A transient—very transient—gleam of amusement shot through Bonnybell’s brain at the idea of Camilla’s charms working havoc in any happy home, but it was gone, engulfed in gloom before she had realized its presence.

“I know that I have no right to ask it,” she said, throwing all she knew of humility, deference, and desperate beseechment into her voice, “but the knowledge that you were near me—that you thought I was in the right—it is so seldom that you have been able to think me in the right—would be the one thing that could enable me to go through with it. I—I feel rather shaken, after yesterday, and—and as if—I could not bear much more.”
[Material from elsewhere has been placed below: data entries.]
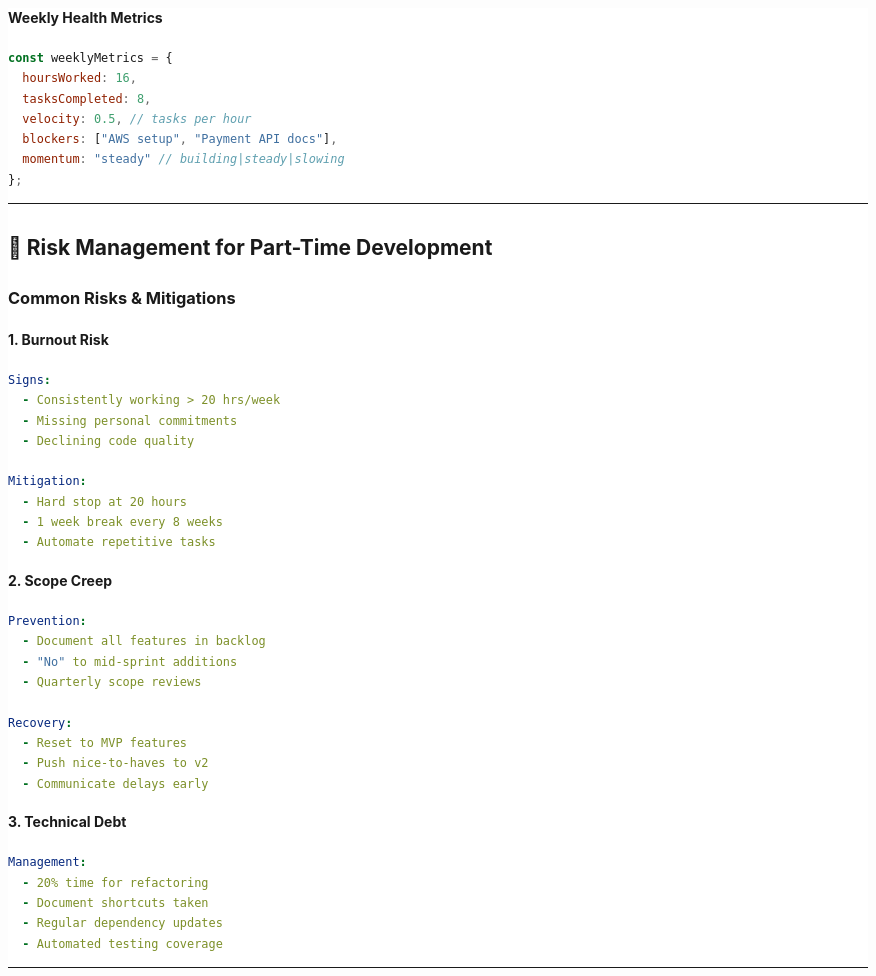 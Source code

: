 #### Weekly Health Metrics

```javascript
const weeklyMetrics = {
  hoursWorked: 16,
  tasksCompleted: 8,
  velocity: 0.5, // tasks per hour
  blockers: ["AWS setup", "Payment API docs"],
  momentum: "steady" // building|steady|slowing
};
```

---

## 🚨 Risk Management for Part-Time Development

### Common Risks & Mitigations

#### 1. Burnout Risk

```yaml
Signs:
  - Consistently working > 20 hrs/week
  - Missing personal commitments
  - Declining code quality

Mitigation:
  - Hard stop at 20 hours
  - 1 week break every 8 weeks
  - Automate repetitive tasks
```

#### 2. Scope Creep

```yaml
Prevention:
  - Document all features in backlog
  - "No" to mid-sprint additions
  - Quarterly scope reviews

Recovery:
  - Reset to MVP features
  - Push nice-to-haves to v2
  - Communicate delays early
```

#### 3. Technical Debt

```yaml
Management:
  - 20% time for refactoring
  - Document shortcuts taken
  - Regular dependency updates
  - Automated testing coverage
```

--- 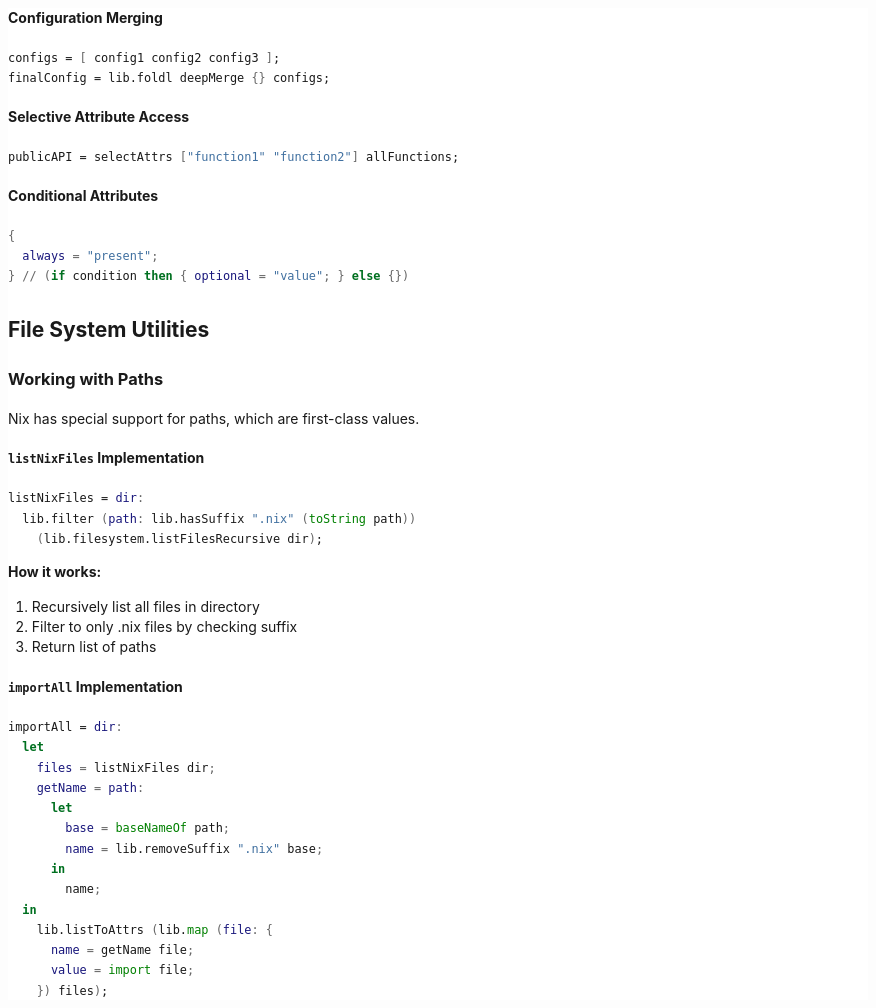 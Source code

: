 #### Configuration Merging

```nix
configs = [ config1 config2 config3 ];
finalConfig = lib.foldl deepMerge {} configs;
```

#### Selective Attribute Access

```nix
publicAPI = selectAttrs ["function1" "function2"] allFunctions;
```

#### Conditional Attributes

```nix
{
  always = "present";
} // (if condition then { optional = "value"; } else {})
```

## File System Utilities

### Working with Paths

Nix has special support for paths, which are first-class values.

#### `listNixFiles` Implementation

```nix
listNixFiles = dir:
  lib.filter (path: lib.hasSuffix ".nix" (toString path))
    (lib.filesystem.listFilesRecursive dir);
```

**How it works:**
1. Recursively list all files in directory
2. Filter to only .nix files by checking suffix
3. Return list of paths

#### `importAll` Implementation

```nix
importAll = dir:
  let
    files = listNixFiles dir;
    getName = path:
      let
        base = baseNameOf path;
        name = lib.removeSuffix ".nix" base;
      in
        name;
  in
    lib.listToAttrs (lib.map (file: {
      name = getName file;
      value = import file;
    }) files);
```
There was a pause. Perhaps the appeal, borne on its helpless low wail, went straight to the ever-empty mother heart of Mrs. Tancred. The girl before her was an ill-conducted little adventuress, but if everything about her, except that clinging attitude of prayer for help and belief in her power to aid, had been different, it would have been sweet to have called her daughter.

CHAPTER XXV

The visitors, arriving ten minutes before their appointed hour, were welcomed—though that is scarcely the word to express the profoundly grave and fully armed civility of Mrs. Tancred’s attitude—by Camilla alone.

“She will not see us?”

The primal emotions had, in one respect, acted upon Mrs. Aylmer in the same manner as upon her son. Gentle and suave-mannered as she usually was, to-day she had evidently forgotten, or at least brushed aside, all the conventions. What place had they in the map of such a calamity as hers?

“Of course, she will see you,” replied Mrs. Tancred, with a dignified acquiescence in the abolishing of all preliminaries, and ready, as usual, to go direct to the heart of the matter; “that is to say, if, after what I have to tell you from her, you still think it advisable.”

“What have you to tell us?”—coming a pace or two nearer, as if to snatch the answer more quickly—“that she is ready to renew her engagement? Oh, it must be that.

“She is not ready to renew it,” replied Camilla, coldly; “why should she be?”